And so it begins. It feels like the trip so far has just been a warmup and preparation for the next 2-3 months. I’m pleased to get underway in Kyrgyzstan for no other reason than I’m sick of preparing. Really sick of preparing.

I’ve got food, all the gear I need and I’m ready. The only slight issue is the bike. The front wheel has been a little rough since Urumqi and a mechanic in Bishkek confirmed the damage to the cones. Unfortunately nobody in Bishkek has the parts, so while it’s not ideal, it’s not catastrophic, although I’m not sure when I’ll come across a good bike shop in the next few months 😁

In Bishkek, it was all logistics and very little tourism. That’s a pity, but I’m really here for the landscapes. I’ve been to plenty of cities on this trip already.

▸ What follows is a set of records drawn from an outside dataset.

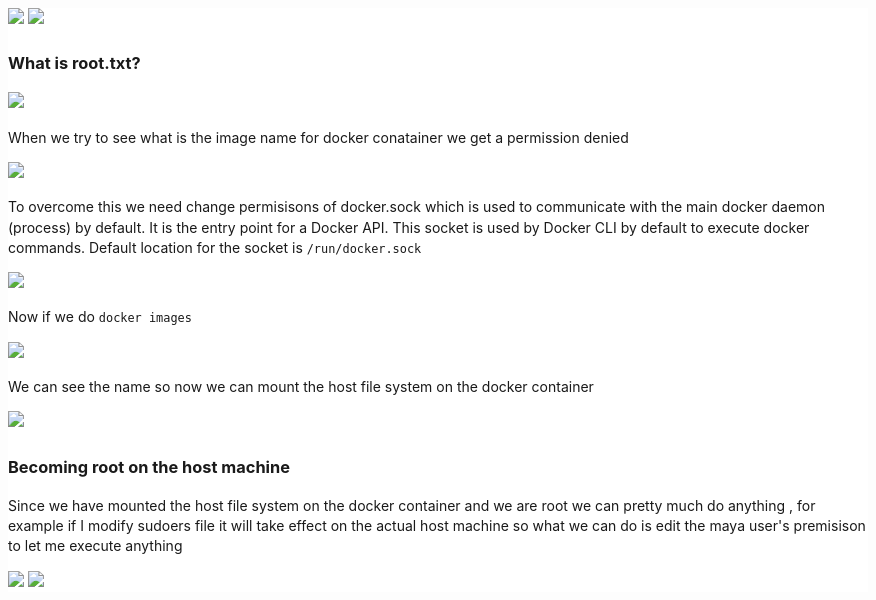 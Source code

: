 <img src="https://imgur.com/eZXOg4i.png"/>

<img src="https://imgur.com/IJBhAuW.png"/>

### What is root.txt?

<img src="https://imgur.com/Xgr7Jw3.png"/>

When we try to see what is the image name for docker conatainer we get a permission denied

<img src="https://imgur.com/SiDgD7p.png"/>

To overcome this we need change permisisons of docker.sock which is used to communicate with the main docker daemon (process) by default. It is the entry point for a Docker API. This socket is used by Docker CLI by default to execute docker commands. Default location for the socket is `/run/docker.sock`

<img src="https://imgur.com/hRW0ZxP.png"/>

Now if we do `docker images`

<img src="https://imgur.com/W9jMlbG.png"/>

We can see the name so now we can mount the host file system on the docker container

<img src="https://imgur.com/nDJKqkv.png"/>


### Becoming root on the host machine

Since we have mounted the host file system on the docker container and we are root we can pretty much do anything , for example if I modify sudoers file it will take effect on the actual host machine so what we can do is edit the maya user's premisison to let me execute anything 

<img src="https://imgur.com/Z4AfQbo.png"/>

<img src="https://imgur.com/wxzwJ8a.png"/> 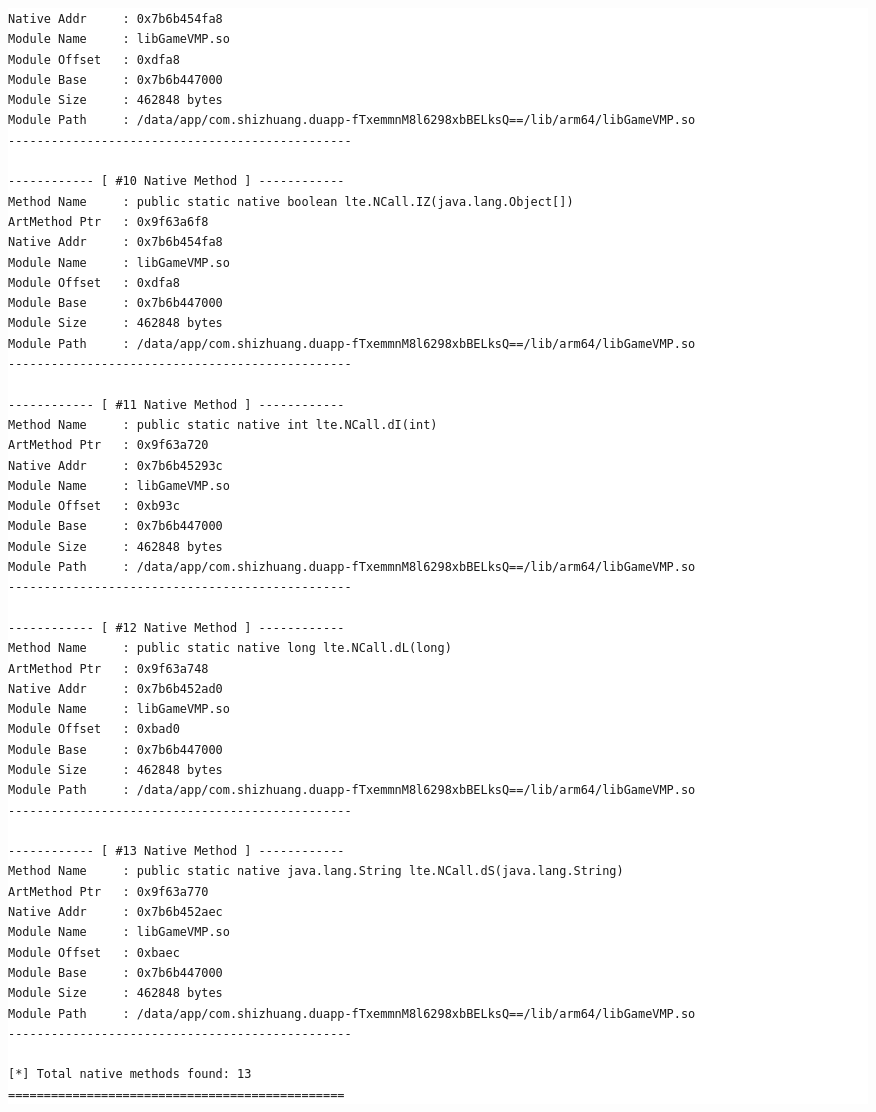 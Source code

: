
 ```
Native Addr     : 0x7b6b454fa8
Module Name     : libGameVMP.so
Module Offset   : 0xdfa8
Module Base     : 0x7b6b447000
Module Size     : 462848 bytes
Module Path     : /data/app/com.shizhuang.duapp-fTxemmnM8l6298xbBELksQ==/lib/arm64/libGameVMP.so
------------------------------------------------

------------ [ #10 Native Method ] ------------
Method Name     : public static native boolean lte.NCall.IZ(java.lang.Object[])
ArtMethod Ptr   : 0x9f63a6f8
Native Addr     : 0x7b6b454fa8
Module Name     : libGameVMP.so
Module Offset   : 0xdfa8
Module Base     : 0x7b6b447000
Module Size     : 462848 bytes
Module Path     : /data/app/com.shizhuang.duapp-fTxemmnM8l6298xbBELksQ==/lib/arm64/libGameVMP.so
------------------------------------------------

------------ [ #11 Native Method ] ------------
Method Name     : public static native int lte.NCall.dI(int)
ArtMethod Ptr   : 0x9f63a720
Native Addr     : 0x7b6b45293c
Module Name     : libGameVMP.so
Module Offset   : 0xb93c
Module Base     : 0x7b6b447000
Module Size     : 462848 bytes
Module Path     : /data/app/com.shizhuang.duapp-fTxemmnM8l6298xbBELksQ==/lib/arm64/libGameVMP.so
------------------------------------------------

------------ [ #12 Native Method ] ------------
Method Name     : public static native long lte.NCall.dL(long)
ArtMethod Ptr   : 0x9f63a748
Native Addr     : 0x7b6b452ad0
Module Name     : libGameVMP.so
Module Offset   : 0xbad0
Module Base     : 0x7b6b447000
Module Size     : 462848 bytes
Module Path     : /data/app/com.shizhuang.duapp-fTxemmnM8l6298xbBELksQ==/lib/arm64/libGameVMP.so
------------------------------------------------

------------ [ #13 Native Method ] ------------
Method Name     : public static native java.lang.String lte.NCall.dS(java.lang.String)
ArtMethod Ptr   : 0x9f63a770
Native Addr     : 0x7b6b452aec
Module Name     : libGameVMP.so
Module Offset   : 0xbaec
Module Base     : 0x7b6b447000
Module Size     : 462848 bytes
Module Path     : /data/app/com.shizhuang.duapp-fTxemmnM8l6298xbBELksQ==/lib/arm64/libGameVMP.so
------------------------------------------------

[*] Total native methods found: 13
===============================================

```
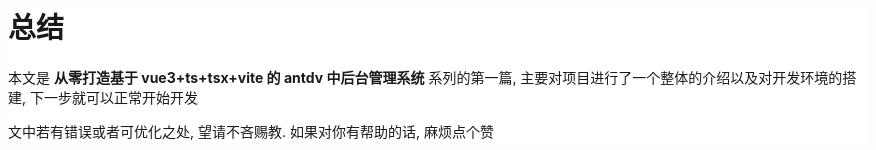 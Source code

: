# 总结

本文是 **从零打造基于 vue3+ts+tsx+vite 的 antdv 中后台管理系统** 系列的第一篇, 主要对项目进行了一个整体的介绍以及对开发环境的搭建, 下一步就可以正常开始开发

文中若有错误或者可优化之处, 望请不吝赐教. 如果对你有帮助的话, 麻烦点个赞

Today is 65kms of flat road riding so there was no rush. However, I stopped a million times. First to exchange some Kazahk money which they wouldn’t accept – great. Then I rode around looking at some of the brutal Soviet architecture. I saw another bank that did foreign exchange and went in, but the queue was too long. Off course by now, I decided to have a coffee and reset.

That done, I took off again. I saw a mall that had a supermarket. I needed a couple of things, so in I went. I emerged with milk powder, instant soup (maybe) and some cash. Great, I can really get going now !

I could have, but it was 12:30pm and I got hungry. Ok, next food place on the way then … A burger place, that’ll do. Off again. Another mall and there was a store advertised that in Almaty, had quality bike parts, so I stopped again. No parts here.

And finally, I started heading for Tokmok. I cleared the suburbs on bike paths, then joined the secondary road for a bit. Then Komoot took me on some back walking lanes and tiny bridges to emerge onto a series of really bad roads. They weren’t really roads, just a series of large potholes arranged randomly and interconnected with rocks.
I tired of it quickly and headed for the main road. I would have stayed on it, but it was clogged with trucks and impatient drivers hardly moving. So I searched for somewhere in between and for a few kilometres, I found it. I had to rejoin the larger road eventually but only did so after the worst of the congestion had passed and the road was wider.

After another town, the traffic became very light and the road improved further, so the last part was quite enjoyable. The cloud had come in and cooled the temperature.
I’ve seen the Mig fighter jet in countless blogs, and it felt like a Central Asia Cyclist’s rite of passage when I stopped and took photos.

There’s a different sort of warplane at the main roundabout in town too.
I’d booked a room in a hotel and Google maps guided me there, but it had no markings to indicate it was a hotel. Luckily, a mother with her kids saw my indecision and pointed out where to go.
The landlady is great, as are the rooms. It’s also a short walk into town for a fast food dinner (that’s all that was on offer when I walked around). I had the Shawarma XL and it was the best one I’d had that day.theres plenty of rain predicted for tomorrow which is a wild camp evening on the way to Issy Kul Lake. Let’s see how the weather pans out.